What is needed: Begin at the line below that has "### Session 3" and stop after the line that has "2. ADC, make". Please restate only those lines, word for word.

Source records:
== Segment start ==
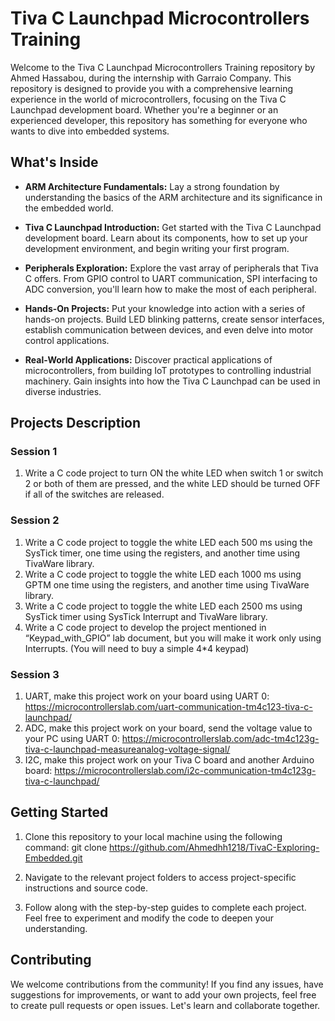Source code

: # Tiva C Launchpad Microcontrollers Training

Welcome to the Tiva C Launchpad Microcontrollers Training repository by Ahmed Hassabou, during the internship with Garraio Company. This repository is designed to provide you with a comprehensive learning experience in the world of microcontrollers, focusing on the Tiva C Launchpad development board. Whether you're a beginner or an experienced developer, this repository has something for everyone who wants to dive into embedded systems.

## What's Inside

- **ARM Architecture Fundamentals:** Lay a strong foundation by understanding the basics of the ARM architecture and its significance in the embedded world.

- **Tiva C Launchpad Introduction:** Get started with the Tiva C Launchpad development board. Learn about its components, how to set up your development environment, and begin writing your first program.

- **Peripherals Exploration:** Explore the vast array of peripherals that Tiva C offers. From GPIO control to UART communication, SPI interfacing to ADC conversion, you'll learn how to make the most of each peripheral.

- **Hands-On Projects:** Put your knowledge into action with a series of hands-on projects. Build LED blinking patterns, create sensor interfaces, establish communication between devices, and even delve into motor control applications.

- **Real-World Applications:** Discover practical applications of microcontrollers, from building IoT prototypes to controlling industrial machinery. Gain insights into how the Tiva C Launchpad can be used in diverse industries.

## Projects Description
### Session 1
1. Write a C code project to turn ON the white LED when switch 1 or switch 2 or both
of them are pressed, and the white LED should be turned OFF if all of the switches
are released.
### Session 2
1. Write a C code project to toggle the white LED each 500 ms using the SysTick timer,
one time using the registers, and another time using TivaWare library.
2. Write a C code project to toggle the white LED each 1000 ms using GPTM one time
using the registers, and another time using TivaWare library.
3. Write a C code project to toggle the white LED each 2500 ms using SysTick timer
using SysTick Interrupt and TivaWare library.
4. Write a C code project to develop the project mentioned in “Keypad_with_GPIO” lab
document, but you will make it work only using Interrupts. (You will need to buy a simple 4*4 keypad)
### Session 3
1. UART, make this project work on your board using UART 0:
https://microcontrollerslab.com/uart-communication-tm4c123-tiva-c-launchpad/
2. ADC, make this project work on your board, send the voltage value to your PC using
UART 0: https://microcontrollerslab.com/adc-tm4c123g-tiva-c-launchpad-measureanalog-voltage-signal/
3. I2C, make this project work on your Tiva C board and another Arduino board:
https://microcontrollerslab.com/i2c-communication-tm4c123g-tiva-c-launchpad/

## Getting Started

1. Clone this repository to your local machine using the following command:
git clone https://github.com/Ahmedhh1218/TivaC-Exploring-Embedded.git

2. Navigate to the relevant project folders to access project-specific instructions and source code.

3. Follow along with the step-by-step guides to complete each project. Feel free to experiment and modify the code to deepen your understanding.

## Contributing

We welcome contributions from the community! If you find any issues, have suggestions for improvements, or want to add your own projects, feel free to create pull requests or open issues. Let's learn and collaborate together.
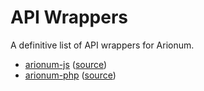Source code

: # API Wrappers

A definitive list of API wrappers for Arionum.

- [arionum-js](https://www.npmjs.com/package/arionum-js) ([source](https://github.com/pxgamer/arionum-js))
- [arionum-php](https://packagist.org/packages/pxgamer/arionum-php) ([source](https://github.com/pxgamer/arionum-php))
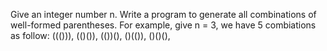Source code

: Give an integer number n. Write a program to generate all combinations of well-formed parentheses.
For example, give n = 3, we have 5 combiations as follow:
((())),
(()()),
(())(),
()(()),
()()(),

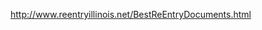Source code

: http://www.reentryillinois.net/BestReEntryDocuments.html

[Bureau of Justice Statistics]: http://bjs.ojp.usdoj.gov/
[The CMHS National GAINS Center]: http://gainscenter.samhsa.gov/html/
[National HIRE Network]: http://www.hirenetwork.org/
[Prisoner Reentry Institute at John Jay College]: http://www.jjay.cuny.edu/centers/prisoner_reentry_institute/2704.htm
[ReEntry.gov]: http://www.reentry.gov/
[ReEntry.net]: http://www.reentry.net/
[Safer Foundation]: http://www.saferfoundation.org/
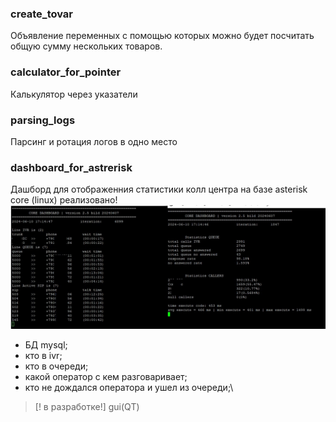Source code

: ### create_tovar
Объявление переменных с помощью которых можно будет посчитать общую сумму нескольких товаров. 

### calculator_for_pointer
Калькулятор через указатели

### parsing_logs
Парсинг и ротация логов в одно место

### dashboard_for_astrerisk
Дашборд для отображенния статистики колл центра на базе asterisk
core (linux) реализовано!
![](https://github.com/yrkrus/selfeducation/blob/main/dashboard_for_astrerisk/core.jpg)
+ БД mysql;
+ кто в ivr;
+ кто в очереди;
+ какой оператор с кем разговаривает;
+ кто не дождался оператора и ушел из очереди;\
> [! в разработке!]
> gui(QT)




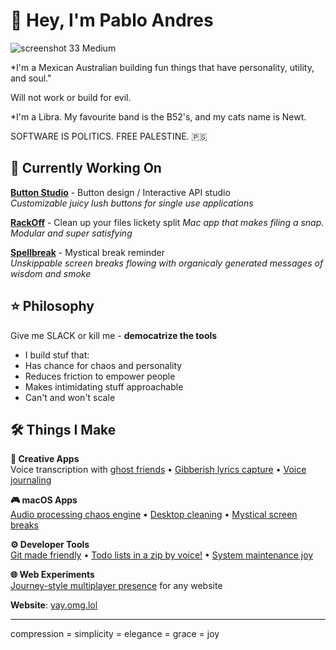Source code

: # 👋 Hey, I'm Pablo Andres

![screenshot 33 Medium](https://github.com/user-attachments/assets/bd7c219b-58b6-4f0f-993e-07d829598e79)


*I'm a Mexican Australian building fun things that have personality, utility, and soul."

Will not work or build for evil.

*I'm a Libra. My favourite band is the B52's, and my cats name is Newt.                   

SOFTWARE IS POLITICS. FREE PALESTINE. 🇵🇸

## 🎯 Currently Working On

**[Button Studio](https://github.com/pibulus/button-studio)** -  Button design / Interactive API studio  
*Customizable juicy lush buttons for single use applications*

**[RackOff](https://github.com/pibulus/rackoff)** - Clean up your files lickety split
*Mac app that makes filing a snap. Modular and super satisfying*

**[Spellbreak](https://github.com/pibulus/spellbreak)** - Mystical break reminder  
*Unskippable screen breaks flowing with organicaly generated messages of wisdom and smoke*

## ⭐ Philosophy

Give me SLACK or kill me - **democatrize the tools**

- I build stuf that:
- Has chance for chaos and personality
- Reduces friction to empower people  
- Makes intimidating stuff approachable
- Can't and won't scale

## 🛠 Things I Make

**🎵 Creative Apps**  
Voice transcription with [ghost friends](https://github.com/pibulus/talktype) • [Gibberish lyrics capture](https://github.com/pibulus/riffrap) • [Voice journaling](https://github.com/pibulus/daysay)

**🎮 macOS Apps**  
[Audio processing chaos engine](https://github.com/pibulus/hexbloop) • [Desktop cleaning](https://github.com/pibulus/rackoff) • [Mystical screen breaks](https://github.com/pibulus/spellbreak)

**⚙️ Developer Tools**  
[Git made friendly](https://github.com/pibulus/git-monkey) • [Todo lists in a zip by voice!](https://github.com/pibulus/ziplist) • [System maintenance joy](https://github.com/pibulus/house-keeper)

**🌐 Web Experiments**  
[Journey-style multiplayer presence](https://github.com/pibulus/ambient-presence) for any website


**Website**: [yay.omg.lol](https://yay.omg.lol/)

---
compression = simplicity = elegance = grace = joy
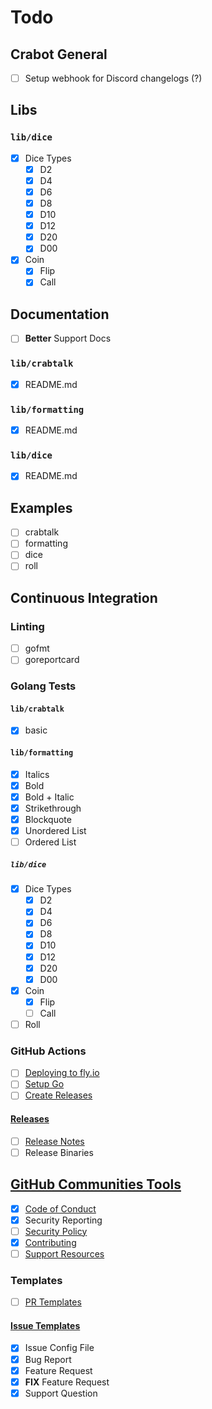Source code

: <!-- markdownlint-disable MD024 -->
# Todo

## Crabot General

- [ ] Setup webhook for Discord changelogs (?)

## Libs

### `lib/dice`

- [x] Dice Types
  - [x] D2
  - [x] D4
  - [x] D6
  - [x] D8
  - [x] D10
  - [x] D12
  - [x] D20
  - [x] D00
- [x] Coin
  - [x] Flip
  - [x] Call

## Documentation

- [ ] **Better** Support Docs

### `lib/crabtalk`

- [x] README.md

### `lib/formatting`

- [x] README.md

### `lib/dice`

- [x] README.md

## Examples

- [ ] crabtalk
- [ ] formatting
- [ ] dice
- [ ] roll

## Continuous Integration

### Linting

- [ ] gofmt
- [ ] goreportcard

### Golang Tests

#### `lib/crabtalk`

- [x] basic

#### `lib/formatting`

- [x] Italics
- [x] Bold
- [x] Bold + Italic
- [x] Strikethrough
- [x] Blockquote
- [x] Unordered List
- [ ] Ordered List

##### `lib/dice`

- [x] Dice Types
  - [x] D2
  - [x] D4
  - [x] D6
  - [x] D8
  - [x] D10
  - [x] D12
  - [x] D20
  - [x] D00
- [x] Coin
  - [x] Flip
  - [ ] Call
- [ ] Roll

<!-- ### [Git Hooks](https://git-scm.com/book/en/v2/Customizing-Git-Git-Hooks) -->

### GitHub Actions

- [ ] [Deploying to fly.io](https://fly.io/docs/app-guides/continuous-deployment-with-github-actions/)
- [ ] [Setup Go](https://github.com/actions/setup-go/)
- [ ] [Create Releases](https://docs.github.com/repositories/releasing-projects-on-github/managing-releases-in-a-repository)
<!-- - [ ] GitHub Pages -->

#### [Releases](https://docs.github.com/repositories/releasing-projects-on-github/about-releases)

- [ ] [Release Notes](https://docs.github.com/repositories/releasing-projects-on-github/automatically-generated-release-notes)
- [ ] Release Binaries

## [GitHub Communities Tools](https://docs.github.com/communities)

- [x] [Code of Conduct](https://docs.github.com/communities/setting-up-your-project-for-healthy-contributions/adding-a-code-of-conduct-to-your-project)
- [x] Security Reporting
- [ ] [Security Policy](https://docs.github.com/code-security/getting-started/adding-a-security-policy-to-your-repository)
- [x] [Contributing](https://docs.github.com/communities/setting-up-your-project-for-healthy-contributions/setting-guidelines-for-repository-contributors)
- [ ] [Support Resources](https://docs.github.com/communities/setting-up-your-project-for-healthy-contributions/adding-support-resources-to-your-project)

### Templates

- [ ] [PR Templates](https://docs.github.com/communities/using-templates-to-encourage-useful-issues-and-pull-requests/creating-a-pull-request-template-for-your-repository)

#### [Issue Templates](https://docs.github.com/communities/using-templates-to-encourage-useful-issues-and-pull-requests/syntax-for-issue-forms)

- [x] Issue Config File
- [x] Bug Report
- [x] Feature Request
- [x] **FIX** Feature Request
- [x] Support Question

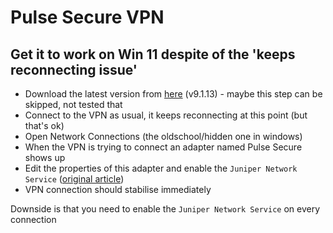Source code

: # Pulse Secure VPN

## Get it to work on Win 11 despite of the 'keeps reconnecting issue'

- Download the latest version from [here](https://software.uconn.edu/pulse-secure-client-download/) (v9.1.13) - maybe this step can be skipped, not tested that
- Connect to the VPN as usual, it keeps reconnecting at this point (but that's ok)
- Open Network Connections (the oldschool/hidden one in windows)
- When the VPN is trying to connect an adapter named Pulse Secure shows up
- Edit the properties of this adapter and enable the `Juniper Network Service` ([original article](https://docs.pulsesecure.net/WebHelp/PCS/9.1R1/AG/Content/ps-pcs-gettingstartedguide-9.1R1/Download_Software.htm))
- VPN connection should stabilise immediately

Downside is that you need to enable the `Juniper Network Service` on every connection
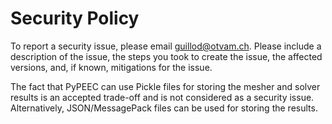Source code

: # Security Policy

To report a security issue, please email [guillod@otvam.ch](mailto:guillod@otvam.ch).
Please include a description of the issue, the steps you took to create the issue, 
the affected versions, and, if known, mitigations for the issue. 

The fact that PyPEEC can use Pickle files for storing the mesher and solver results
is an accepted trade-off and is not considered as a security issue. Alternatively, 
JSON/MessagePack files can be used for storing the results.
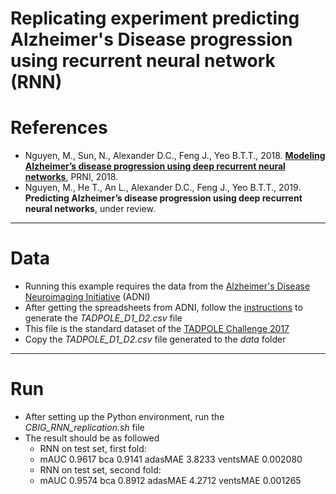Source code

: # Replicating experiment predicting Alzheimer's Disease progression using recurrent neural network (RNN) 

References
====

+ Nguyen, M., Sun, N., Alexander D.C., Feng J., Yeo B.T.T., 2018. [**Modeling Alzheimer’s disease progression using deep recurrent neural networks**](https://doi.org/10.1109/prni.2018.8423955), PRNI, 2018.
+ Nguyen, M., He T., An L., Alexander D.C., Feng J., Yeo B.T.T., 2019. **Predicting Alzheimer’s disease progression
using deep recurrent neural networks**, under review.

----

Data
====

- Running this example requires the data from the [Alzheimer's Disease Neuroimaging Initiative](http://adni.loni.usc.edu) (ADNI)
- After getting the spreadsheets from ADNI, follow the [instructions](https://github.com/noxtoby/TADPOLE/blob/master/TADPOLE_readme.txt) to generate the *TADPOLE_D1_D2.csv* file
- This file is the standard dataset of the [TADPOLE Challenge 2017](http://tadpole.grand-challenge.org)
- Copy the *TADPOLE_D1_D2.csv* file generated to the *data* folder


----

Run
====

- After setting up the Python environment, run the *CBIG_RNN_replication.sh* file
- The result should be as followed
    - RNN on test set, first fold:
    - mAUC 0.9617 bca 0.9141 adasMAE 3.8233 ventsMAE 0.002080
    - RNN on test set, second fold:
    - mAUC 0.9574 bca 0.8912 adasMAE 4.2712 ventsMAE 0.001265
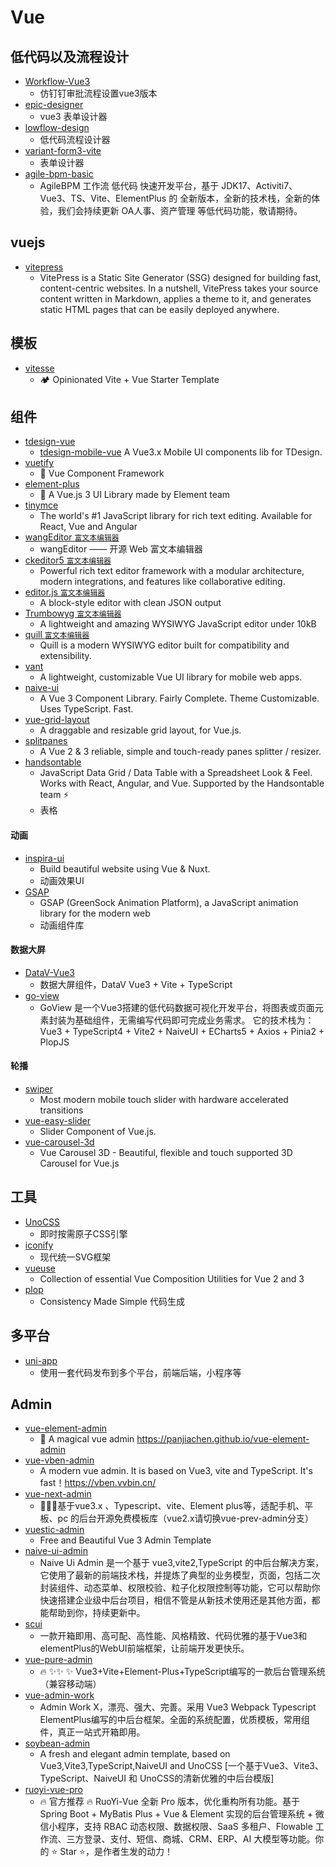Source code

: # Vue

## 低代码以及流程设计
 * [Workflow-Vue3](https://github.com/StavinLi/Workflow-Vue3)
    * 仿钉钉审批流程设置vue3版本
 * [epic-designer](https://github.com/Kchengz/epic-designer)
    * vue3 表单设计器
 * [lowflow-design](https://github.com/tsai996/lowflow-design)
    * 低代码流程设计器
 * [variant-form3-vite](https://github.com/vform666/variant-form3-vite)
    * 表单设计器
 * [agile-bpm-basic](https://gitee.com/agile-bpm/agile-bpm-basic)
    *  AgileBPM 工作流 低代码 快速开发平台，基于 JDK17、Activiti7、Vue3、TS、Vite、ElementPlus 的 全新版本，全新的技术栈，全新的体验，我们会持续更新 OA人事、资产管理 等低代码功能，敬请期待。

## vuejs
  * [vitepress](https://github.com/vuejs/vitepress)
      * VitePress is a Static Site Generator (SSG) designed for building fast, content-centric websites. In a nutshell, VitePress takes your source content written in Markdown, applies a theme to it, and generates static HTML pages that can be easily deployed anywhere. 

## 模板
  * [vitesse](https://github.com/antfu/vitesse)
      * 🏕 Opinionated Vite + Vue Starter Template 

## 组件
  * [tdesign-vue](https://github.com/Tencent/tdesign-vue)
      * [tdesign-mobile-vue](https://github.com/Tencent/tdesign-mobile-vue) A Vue3.x Mobile UI components lib for TDesign.
  * [vuetify](https://github.com/vuetifyjs/vuetify)
      * 🐉 Vue Component Framework
  * [element-plus](https://github.com/element-plus/element-plus)
      * 🎉 A Vue.js 3 UI Library made by Element team
  * [tinymce](https://github.com/tinymce/tinymce)
      * The world's #1 JavaScript library for rich text editing. Available for React, Vue and Angular
  * [wangEditor `富文本编辑器`](https://github.com/wangeditor-team/wangEditor)
      * wangEditor —— 开源 Web 富文本编辑器 
  * [ckeditor5 `富文本编辑器`](https://github.com/ckeditor/ckeditor5)
      * Powerful rich text editor framework with a modular architecture, modern integrations, and features like collaborative editing.
  * [editor.js `富文本编辑器`](https://github.com/codex-team/editor.js)  
      * A block-style editor with clean JSON output 
  * [Trumbowyg `富文本编辑器`](https://github.com/Alex-D/Trumbowyg)
      * A lightweight and amazing WYSIWYG JavaScript editor under 10kB 
  * [quill `富文本编辑器`](https://github.com/quilljs/quill)
      * Quill is a modern WYSIWYG editor built for compatibility and extensibility.  
  * [vant](https://github.com/youzan/vant)
      * A lightweight, customizable Vue UI library for mobile web apps.  
  * [naive-ui](https://github.com/tusen-ai/naive-ui)
      * A Vue 3 Component Library. Fairly Complete. Theme Customizable. Uses TypeScript. Fast.
  * [vue-grid-layout](https://github.com/jbaysolutions/vue-grid-layout)
      * A draggable and resizable grid layout, for Vue.js.
  * [splitpanes](https://github.com/antoniandre/splitpanes) 
      * A Vue 2 & 3 reliable, simple and touch-ready panes splitter / resizer.
  * [handsontable](https://github.com/handsontable/handsontable)
      * JavaScript Data Grid / Data Table with a Spreadsheet Look & Feel. Works with React, Angular, and Vue. Supported by the Handsontable team ⚡
      * 表格 
#### 动画
  * [inspira-ui](https://github.com/unovue/inspira-ui)
      * Build beautiful website using Vue & Nuxt.
      * 动画效果UI
  * [GSAP](https://github.com/greensock/GSAP)
      *  GSAP (GreenSock Animation Platform), a JavaScript animation library for the modern web
      *  动画组件库

#### 数据大屏
  * [DataV-Vue3](https://github.com/DataV-Team/DataV-Vue3)   
      * 数据大屏组件，DataV Vue3 + Vite + TypeScript 
  * [go-view](https://gitee.com/dromara/go-view)
      * GoView 是一个Vue3搭建的低代码数据可视化开发平台，将图表或页面元素封装为基础组件，无需编写代码即可完成业务需求。 它的技术栈为：Vue3 + TypeScript4 + Vite2 + NaiveUI + ECharts5 + Axios + Pinia2 + PlopJS 
     
#### 轮播
  * [swiper](https://github.com/nolimits4web/swiper)
      * Most modern mobile touch slider with hardware accelerated transitions
  * [vue-easy-slider](https://github.com/shhdgit/vue-easy-slider)
      * Slider Component of Vue.js.  
  * [vue-carousel-3d](https://github.com/wlada/vue-carousel-3d)
      * Vue Carousel 3D - Beautiful, flexible and touch supported 3D Carousel for Vue.js

## 工具
  * [UnoCSS](https://uno.antfu.me/)
      * 即时按需原子CSS引擎
  * [iconify](https://iconify.design/sponsors/)
      * 现代统一SVG框架
  * [vueuse](https://github.com/vueuse/vueuse)
      * Collection of essential Vue Composition Utilities for Vue 2 and 3
  * [plop](https://github.com/plopjs/plop)
      * Consistency Made Simple 代码生成 

## 多平台
  * [uni-app](https://www.dcloud.io/)
      * 使用一套代码发布到多个平台，前端后端，小程序等  

## Admin
  * [vue-element-admin](https://github.com/PanJiaChen/vue-element-admin)
      * 🎉 A magical vue admin https://panjiachen.github.io/vue-element-admin
  * [vue-vben-admin](https://github.com/vbenjs/vue-vben-admin)
      * A modern vue admin. It is based on Vue3, vite and TypeScript. It's fast！https://vben.vvbin.cn/ 
  * [vue-next-admin](https://github.com/lyt-Top/vue-next-admin)
      * 🎉🎉🔥基于vue3.x 、Typescript、vite、Element plus等，适配手机、平板、pc 的后台开源免费模板库（vue2.x请切换vue-prev-admin分支）
  * [vuestic-admin](https://github.com/epicmaxco/vuestic-admin)
      * Free and Beautiful Vue 3 Admin Template
  * [naive-ui-admin](https://github.com/jekip/naive-ui-admin)
      * Naive Ui Admin 是一个基于 vue3,vite2,TypeScript 的中后台解决方案，它使用了最新的前端技术栈，并提炼了典型的业务模型，页面，包括二次封装组件、动态菜单、权限校验、粒子化权限控制等功能，它可以帮助你快速搭建企业级中后台项目，相信不管是从新技术使用还是其他方面，都能帮助到你，持续更新中。
  * [scui](https://gitee.com/lolicode/scui)
      * 一款开箱即用、高可配、高性能、风格精致、代码优雅的基于Vue3和elementPlus的WebUI前端框架，让前端开发更快乐。
  * [vue-pure-admin](https://github.com/pure-admin/vue-pure-admin)
      * 🔥 ✨✨ ✨ Vue3+Vite+Element-Plus+TypeScript编写的一款后台管理系统（兼容移动端）
  * [vue-admin-work](http://www.vueadminwork.com/index)
      * Admin Work X，漂亮、强大、完善。采用 Vue3 Webpack Typescript ElementPlus编写的中后台框架。全面的系统配置，优质模板，常用组件，真正一站式开箱即用。
  * [soybean-admin](https://github.com/honghuangdc/soybean-admin)
      * A fresh and elegant admin template, based on Vue3,Vite3,TypeScript,NaiveUI and UnoCSS [一个基于Vue3、Vite3、TypeScript、NaiveUI 和 UnoCSS的清新优雅的中后台模版]
  * [ruoyi-vue-pro](https://github.com/YunaiV/ruoyi-vue-pro)
      * 🔥 官方推荐 🔥 RuoYi-Vue 全新 Pro 版本，优化重构所有功能。基于 Spring Boot + MyBatis Plus + Vue & Element 实现的后台管理系统 + 微信小程序，支持 RBAC 动态权限、数据权限、SaaS 多租户、Flowable 工作流、三方登录、支付、短信、商城、CRM、ERP、AI 大模型等功能。你的 ⭐️ Star ⭐️，是作者生发的动力！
== Segment end ==
Exercise result:
### Session 3
1. UART, make this project work on your board using UART 0:
https://microcontrollerslab.com/uart-communication-tm4c123-tiva-c-launchpad/
2. ADC, make this project work on your board, send the voltage value to your PC using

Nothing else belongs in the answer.